◆ **What to do**:
In the lines below, look for "cases". Copy each line where it appears.

◆ **Excerpted data**:
☆ ☆ ☆ ☆ ☆ ☆ ☆

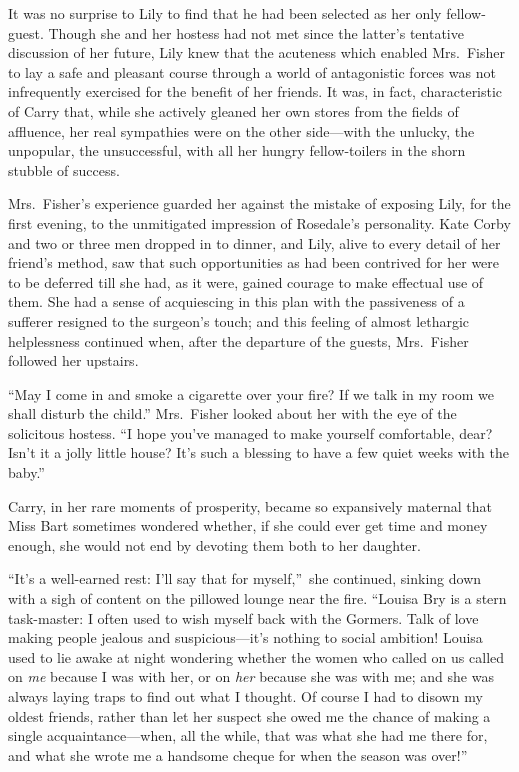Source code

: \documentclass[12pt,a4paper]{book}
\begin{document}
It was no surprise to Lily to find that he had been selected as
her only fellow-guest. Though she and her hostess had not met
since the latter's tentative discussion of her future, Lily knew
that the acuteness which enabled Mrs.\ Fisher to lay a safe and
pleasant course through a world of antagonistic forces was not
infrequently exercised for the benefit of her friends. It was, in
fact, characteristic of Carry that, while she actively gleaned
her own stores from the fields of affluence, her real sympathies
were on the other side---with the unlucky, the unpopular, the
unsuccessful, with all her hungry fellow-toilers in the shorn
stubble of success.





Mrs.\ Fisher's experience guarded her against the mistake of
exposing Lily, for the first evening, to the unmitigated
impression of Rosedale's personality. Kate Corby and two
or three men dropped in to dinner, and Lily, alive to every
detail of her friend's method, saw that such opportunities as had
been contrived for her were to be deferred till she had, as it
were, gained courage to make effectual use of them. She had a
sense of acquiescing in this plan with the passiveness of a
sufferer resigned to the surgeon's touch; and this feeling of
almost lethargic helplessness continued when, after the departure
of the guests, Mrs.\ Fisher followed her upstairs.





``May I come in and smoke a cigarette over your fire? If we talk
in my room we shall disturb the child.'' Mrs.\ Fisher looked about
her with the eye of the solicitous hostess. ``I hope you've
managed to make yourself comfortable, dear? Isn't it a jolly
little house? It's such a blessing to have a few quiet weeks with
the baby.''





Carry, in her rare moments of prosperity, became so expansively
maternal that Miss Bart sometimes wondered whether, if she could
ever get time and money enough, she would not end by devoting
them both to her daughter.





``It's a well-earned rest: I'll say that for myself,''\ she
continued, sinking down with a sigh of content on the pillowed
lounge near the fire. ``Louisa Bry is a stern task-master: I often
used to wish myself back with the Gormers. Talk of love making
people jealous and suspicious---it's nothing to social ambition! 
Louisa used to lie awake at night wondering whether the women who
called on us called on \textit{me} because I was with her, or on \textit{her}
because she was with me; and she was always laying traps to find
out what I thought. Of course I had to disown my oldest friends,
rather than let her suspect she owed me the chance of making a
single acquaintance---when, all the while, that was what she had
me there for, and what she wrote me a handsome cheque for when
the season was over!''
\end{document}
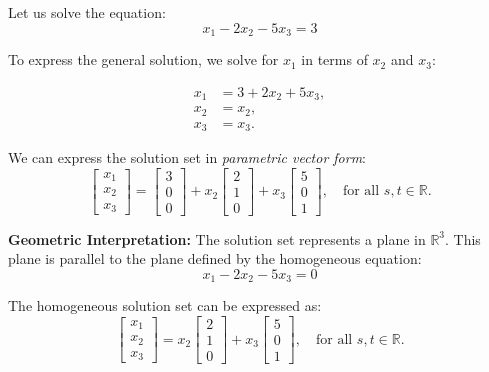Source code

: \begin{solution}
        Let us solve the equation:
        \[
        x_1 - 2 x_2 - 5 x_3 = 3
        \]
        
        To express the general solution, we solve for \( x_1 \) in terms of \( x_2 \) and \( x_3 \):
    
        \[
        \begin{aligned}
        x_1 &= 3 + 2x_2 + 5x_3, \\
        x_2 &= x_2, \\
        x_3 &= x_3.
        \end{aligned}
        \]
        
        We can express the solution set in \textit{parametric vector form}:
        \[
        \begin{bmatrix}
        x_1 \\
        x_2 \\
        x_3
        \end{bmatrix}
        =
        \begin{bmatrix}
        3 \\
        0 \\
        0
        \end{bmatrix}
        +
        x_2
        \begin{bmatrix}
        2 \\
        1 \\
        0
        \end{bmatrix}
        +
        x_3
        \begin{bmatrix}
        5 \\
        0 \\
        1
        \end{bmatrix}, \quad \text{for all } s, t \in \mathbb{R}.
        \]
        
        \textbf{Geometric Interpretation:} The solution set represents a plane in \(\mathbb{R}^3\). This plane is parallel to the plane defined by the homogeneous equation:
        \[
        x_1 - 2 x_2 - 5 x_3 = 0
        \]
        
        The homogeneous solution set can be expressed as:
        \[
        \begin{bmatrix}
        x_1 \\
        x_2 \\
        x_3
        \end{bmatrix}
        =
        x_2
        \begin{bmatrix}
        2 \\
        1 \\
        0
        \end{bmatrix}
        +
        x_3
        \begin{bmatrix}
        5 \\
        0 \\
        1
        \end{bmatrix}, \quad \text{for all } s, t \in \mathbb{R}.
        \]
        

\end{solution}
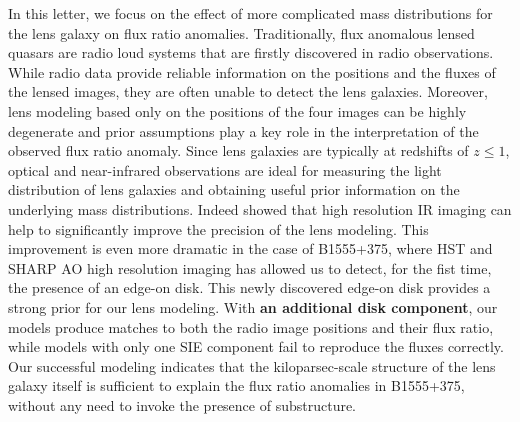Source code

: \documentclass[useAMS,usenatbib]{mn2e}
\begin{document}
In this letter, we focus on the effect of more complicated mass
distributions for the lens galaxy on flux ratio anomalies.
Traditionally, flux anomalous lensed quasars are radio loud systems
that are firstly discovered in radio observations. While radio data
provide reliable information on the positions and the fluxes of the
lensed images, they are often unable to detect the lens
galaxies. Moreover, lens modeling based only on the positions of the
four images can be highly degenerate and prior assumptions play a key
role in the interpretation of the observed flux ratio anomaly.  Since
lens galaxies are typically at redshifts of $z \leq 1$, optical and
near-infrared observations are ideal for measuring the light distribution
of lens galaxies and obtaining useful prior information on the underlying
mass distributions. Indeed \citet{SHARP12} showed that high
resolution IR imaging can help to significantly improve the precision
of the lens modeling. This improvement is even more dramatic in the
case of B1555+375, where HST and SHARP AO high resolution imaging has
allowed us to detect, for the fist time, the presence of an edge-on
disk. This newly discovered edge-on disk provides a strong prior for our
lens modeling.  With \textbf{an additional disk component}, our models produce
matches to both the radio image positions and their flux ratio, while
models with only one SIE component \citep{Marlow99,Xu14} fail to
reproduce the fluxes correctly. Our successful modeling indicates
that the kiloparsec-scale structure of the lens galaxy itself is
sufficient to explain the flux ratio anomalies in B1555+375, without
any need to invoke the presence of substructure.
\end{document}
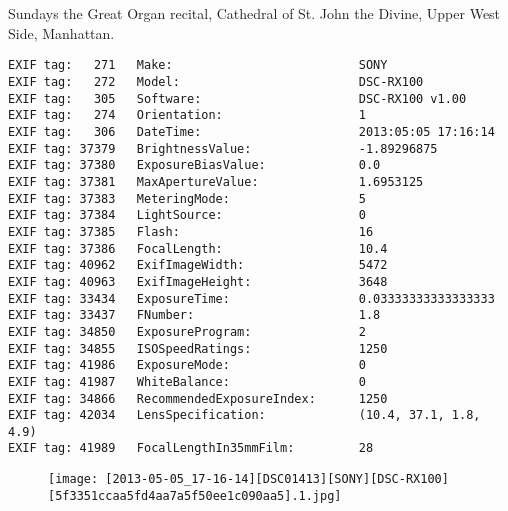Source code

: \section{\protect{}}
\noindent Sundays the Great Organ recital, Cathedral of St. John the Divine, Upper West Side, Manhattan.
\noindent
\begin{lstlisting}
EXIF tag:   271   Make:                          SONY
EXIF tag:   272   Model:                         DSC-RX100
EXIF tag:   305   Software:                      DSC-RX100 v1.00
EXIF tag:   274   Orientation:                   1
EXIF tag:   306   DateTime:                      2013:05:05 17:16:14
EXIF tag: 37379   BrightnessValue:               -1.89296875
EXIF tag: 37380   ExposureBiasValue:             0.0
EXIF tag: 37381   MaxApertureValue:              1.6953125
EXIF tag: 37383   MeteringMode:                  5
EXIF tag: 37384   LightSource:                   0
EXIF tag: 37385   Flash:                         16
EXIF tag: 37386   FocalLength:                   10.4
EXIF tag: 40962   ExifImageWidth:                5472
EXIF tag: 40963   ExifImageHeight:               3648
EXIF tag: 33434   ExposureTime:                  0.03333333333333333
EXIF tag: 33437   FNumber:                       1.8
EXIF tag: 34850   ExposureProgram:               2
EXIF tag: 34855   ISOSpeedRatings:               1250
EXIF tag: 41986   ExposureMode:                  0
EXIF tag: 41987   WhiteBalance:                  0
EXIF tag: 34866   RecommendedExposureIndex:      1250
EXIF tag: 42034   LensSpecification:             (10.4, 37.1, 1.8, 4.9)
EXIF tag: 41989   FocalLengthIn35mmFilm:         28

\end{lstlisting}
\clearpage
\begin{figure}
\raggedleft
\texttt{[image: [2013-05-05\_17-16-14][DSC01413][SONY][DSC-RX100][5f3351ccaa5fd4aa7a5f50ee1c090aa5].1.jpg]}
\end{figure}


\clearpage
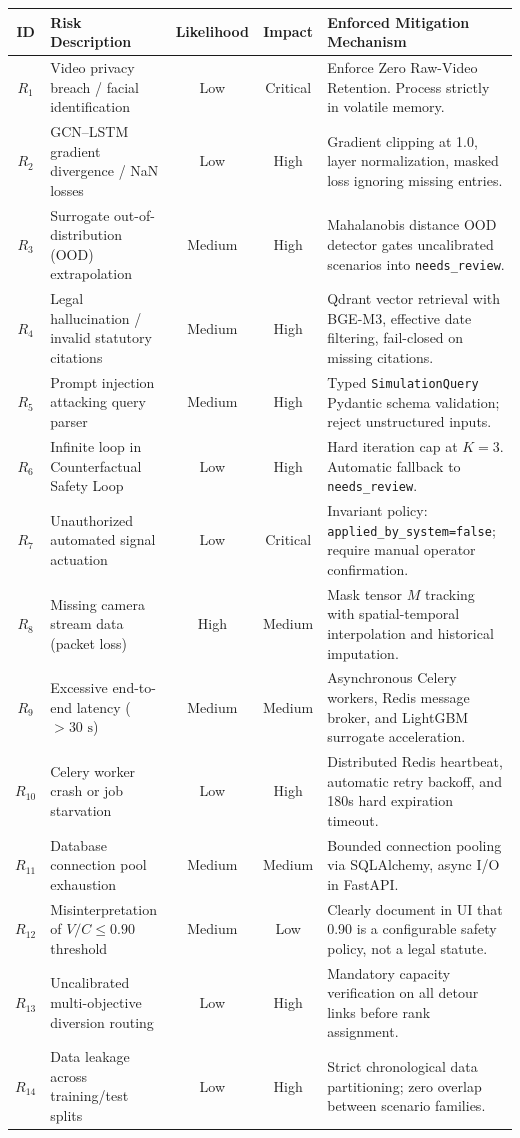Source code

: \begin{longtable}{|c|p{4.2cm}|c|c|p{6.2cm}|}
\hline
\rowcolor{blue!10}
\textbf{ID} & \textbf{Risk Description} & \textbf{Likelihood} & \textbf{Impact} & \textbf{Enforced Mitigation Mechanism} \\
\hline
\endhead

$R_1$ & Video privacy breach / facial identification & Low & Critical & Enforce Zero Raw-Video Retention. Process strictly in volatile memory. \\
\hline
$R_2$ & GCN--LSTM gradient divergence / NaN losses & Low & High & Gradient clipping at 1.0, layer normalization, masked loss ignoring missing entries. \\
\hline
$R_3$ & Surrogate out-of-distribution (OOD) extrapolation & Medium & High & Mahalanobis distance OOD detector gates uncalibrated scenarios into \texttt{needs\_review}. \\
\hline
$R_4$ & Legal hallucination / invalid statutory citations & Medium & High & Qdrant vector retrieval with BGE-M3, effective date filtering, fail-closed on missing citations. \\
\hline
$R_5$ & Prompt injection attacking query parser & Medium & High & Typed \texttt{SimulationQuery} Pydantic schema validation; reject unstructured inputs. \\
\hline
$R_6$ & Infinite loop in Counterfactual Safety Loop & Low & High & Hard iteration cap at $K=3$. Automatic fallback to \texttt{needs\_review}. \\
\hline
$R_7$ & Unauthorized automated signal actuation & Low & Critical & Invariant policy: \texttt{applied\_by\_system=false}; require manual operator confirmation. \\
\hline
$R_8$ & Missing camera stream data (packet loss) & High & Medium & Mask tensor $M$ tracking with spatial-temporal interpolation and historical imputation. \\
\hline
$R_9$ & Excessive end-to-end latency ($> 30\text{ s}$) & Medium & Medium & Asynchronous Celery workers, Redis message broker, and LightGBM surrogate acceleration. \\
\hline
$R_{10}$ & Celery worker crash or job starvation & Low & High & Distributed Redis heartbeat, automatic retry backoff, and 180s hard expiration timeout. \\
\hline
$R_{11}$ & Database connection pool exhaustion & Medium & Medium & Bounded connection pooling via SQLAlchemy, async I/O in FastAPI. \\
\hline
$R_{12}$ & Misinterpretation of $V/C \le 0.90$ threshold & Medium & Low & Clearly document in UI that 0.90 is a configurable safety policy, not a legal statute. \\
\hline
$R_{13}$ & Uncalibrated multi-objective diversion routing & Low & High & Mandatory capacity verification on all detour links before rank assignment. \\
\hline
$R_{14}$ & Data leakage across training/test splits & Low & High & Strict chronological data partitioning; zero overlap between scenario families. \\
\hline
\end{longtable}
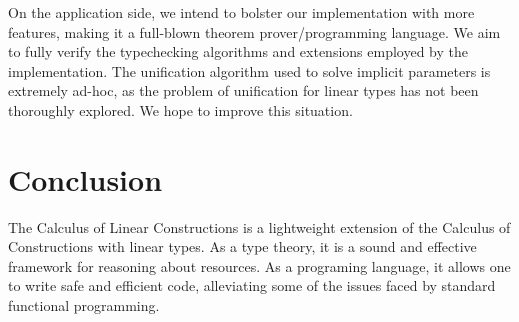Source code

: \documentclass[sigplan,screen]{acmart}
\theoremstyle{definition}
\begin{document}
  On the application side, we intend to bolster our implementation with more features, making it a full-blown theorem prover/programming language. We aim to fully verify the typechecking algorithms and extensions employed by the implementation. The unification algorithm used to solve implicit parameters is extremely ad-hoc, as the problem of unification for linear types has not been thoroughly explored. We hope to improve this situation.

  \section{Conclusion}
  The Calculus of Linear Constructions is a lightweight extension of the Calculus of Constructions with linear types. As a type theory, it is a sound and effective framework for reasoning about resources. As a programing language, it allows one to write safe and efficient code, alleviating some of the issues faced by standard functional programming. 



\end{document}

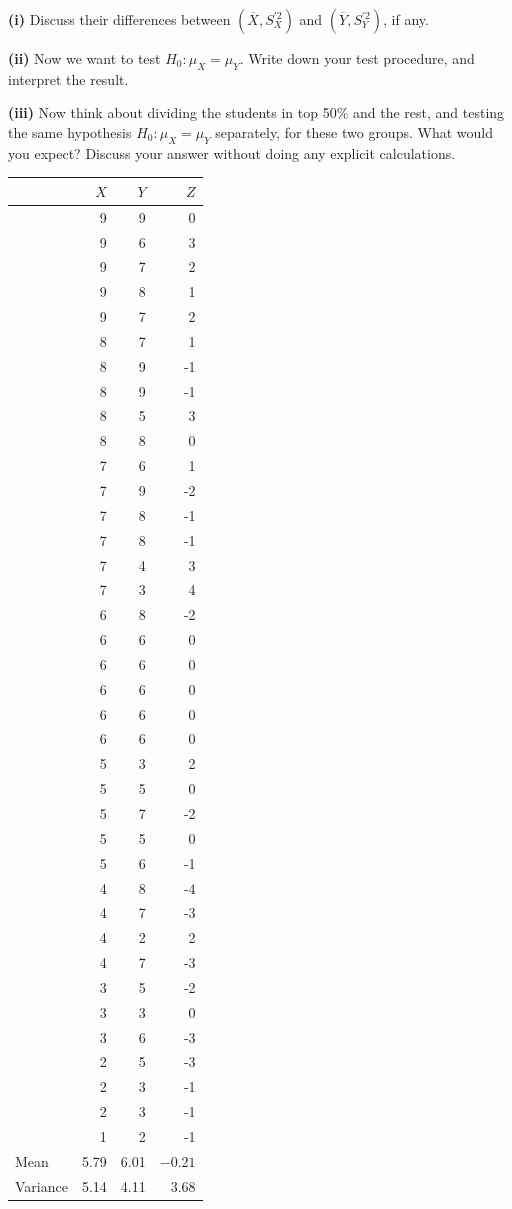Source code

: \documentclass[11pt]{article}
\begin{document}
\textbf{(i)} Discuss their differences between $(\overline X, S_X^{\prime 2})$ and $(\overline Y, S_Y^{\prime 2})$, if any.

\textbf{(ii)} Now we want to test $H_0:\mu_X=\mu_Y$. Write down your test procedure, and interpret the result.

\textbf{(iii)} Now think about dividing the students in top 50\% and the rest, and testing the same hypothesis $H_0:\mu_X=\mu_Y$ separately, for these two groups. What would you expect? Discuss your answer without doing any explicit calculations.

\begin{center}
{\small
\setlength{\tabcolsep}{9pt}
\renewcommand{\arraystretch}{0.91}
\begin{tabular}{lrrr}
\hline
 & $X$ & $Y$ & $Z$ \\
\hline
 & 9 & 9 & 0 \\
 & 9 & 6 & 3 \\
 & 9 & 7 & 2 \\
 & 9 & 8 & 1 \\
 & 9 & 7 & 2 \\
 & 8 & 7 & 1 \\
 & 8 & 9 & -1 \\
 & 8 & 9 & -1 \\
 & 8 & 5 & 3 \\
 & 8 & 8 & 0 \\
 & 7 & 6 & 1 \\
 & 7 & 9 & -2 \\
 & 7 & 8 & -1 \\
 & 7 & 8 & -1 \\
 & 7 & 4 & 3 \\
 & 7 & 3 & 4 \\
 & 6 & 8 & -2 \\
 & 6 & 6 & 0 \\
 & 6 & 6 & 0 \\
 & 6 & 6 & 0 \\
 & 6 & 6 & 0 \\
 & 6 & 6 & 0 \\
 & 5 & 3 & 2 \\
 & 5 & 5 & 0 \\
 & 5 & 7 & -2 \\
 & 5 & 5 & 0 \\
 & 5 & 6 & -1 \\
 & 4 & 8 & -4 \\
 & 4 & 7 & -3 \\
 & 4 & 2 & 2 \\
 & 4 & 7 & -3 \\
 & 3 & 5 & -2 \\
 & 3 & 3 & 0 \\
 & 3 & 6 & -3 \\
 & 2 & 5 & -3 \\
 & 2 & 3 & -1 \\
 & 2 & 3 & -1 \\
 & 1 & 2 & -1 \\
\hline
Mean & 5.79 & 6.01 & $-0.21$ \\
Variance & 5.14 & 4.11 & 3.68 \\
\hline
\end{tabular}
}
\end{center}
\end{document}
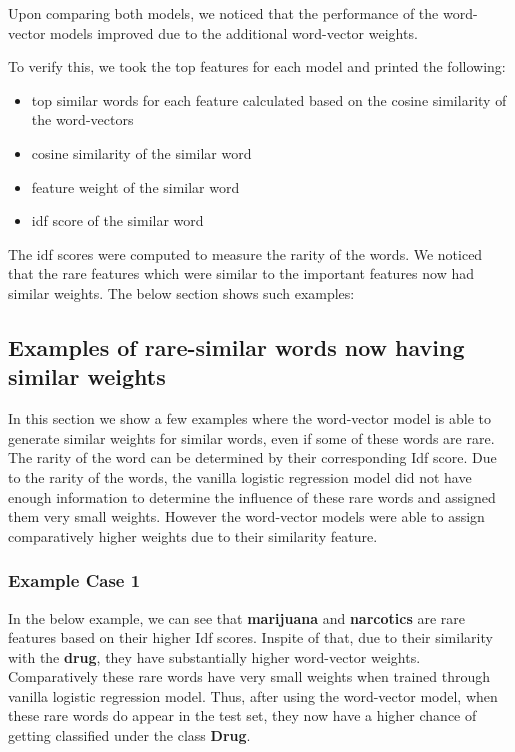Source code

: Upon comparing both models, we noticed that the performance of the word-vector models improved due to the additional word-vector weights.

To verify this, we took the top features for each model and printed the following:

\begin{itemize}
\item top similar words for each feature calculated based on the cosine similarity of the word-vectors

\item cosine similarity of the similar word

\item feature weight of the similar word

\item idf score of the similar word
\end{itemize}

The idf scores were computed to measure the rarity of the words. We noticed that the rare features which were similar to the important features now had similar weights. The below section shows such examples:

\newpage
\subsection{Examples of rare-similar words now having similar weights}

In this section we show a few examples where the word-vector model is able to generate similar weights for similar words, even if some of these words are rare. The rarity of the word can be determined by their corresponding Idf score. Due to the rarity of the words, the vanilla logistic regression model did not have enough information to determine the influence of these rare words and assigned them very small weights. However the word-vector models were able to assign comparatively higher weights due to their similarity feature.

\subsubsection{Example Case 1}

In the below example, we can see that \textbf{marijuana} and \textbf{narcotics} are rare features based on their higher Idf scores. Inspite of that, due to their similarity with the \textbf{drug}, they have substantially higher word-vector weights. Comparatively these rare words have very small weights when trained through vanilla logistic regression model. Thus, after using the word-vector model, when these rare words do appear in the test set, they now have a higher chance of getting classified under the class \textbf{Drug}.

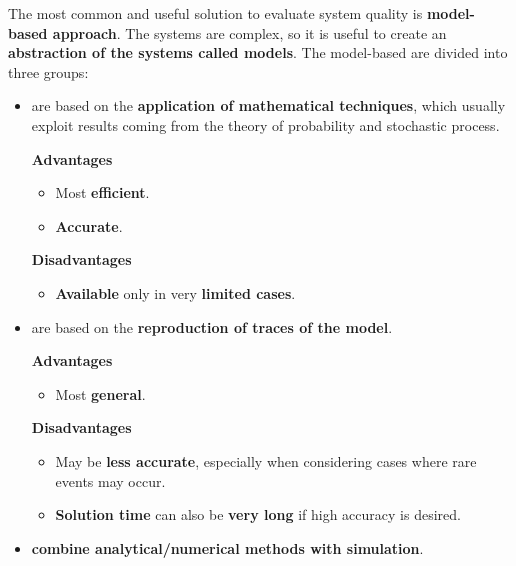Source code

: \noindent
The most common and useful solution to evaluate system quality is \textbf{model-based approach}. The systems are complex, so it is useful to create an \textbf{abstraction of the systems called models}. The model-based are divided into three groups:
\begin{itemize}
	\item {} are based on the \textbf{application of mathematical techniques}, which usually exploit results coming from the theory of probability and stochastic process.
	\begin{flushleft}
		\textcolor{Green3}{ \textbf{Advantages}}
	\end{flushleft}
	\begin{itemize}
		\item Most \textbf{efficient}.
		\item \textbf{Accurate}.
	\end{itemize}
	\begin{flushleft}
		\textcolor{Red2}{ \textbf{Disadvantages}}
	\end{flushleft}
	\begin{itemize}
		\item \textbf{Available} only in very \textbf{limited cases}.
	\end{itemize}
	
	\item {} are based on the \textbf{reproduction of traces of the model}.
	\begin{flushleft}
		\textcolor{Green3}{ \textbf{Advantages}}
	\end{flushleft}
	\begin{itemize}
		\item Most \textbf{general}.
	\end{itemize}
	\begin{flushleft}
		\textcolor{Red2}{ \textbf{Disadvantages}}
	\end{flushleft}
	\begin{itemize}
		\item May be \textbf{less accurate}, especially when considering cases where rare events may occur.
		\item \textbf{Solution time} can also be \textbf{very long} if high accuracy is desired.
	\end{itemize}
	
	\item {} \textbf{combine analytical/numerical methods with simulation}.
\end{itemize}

☆ ☆ ☆ ☆ ☆ ☆ ☆

◆ **Exercise response**:
		\item \textbf{Available} only in very \textbf{limited cases}.
		\item May be \textbf{less accurate}, especially when considering cases where rare events may occur.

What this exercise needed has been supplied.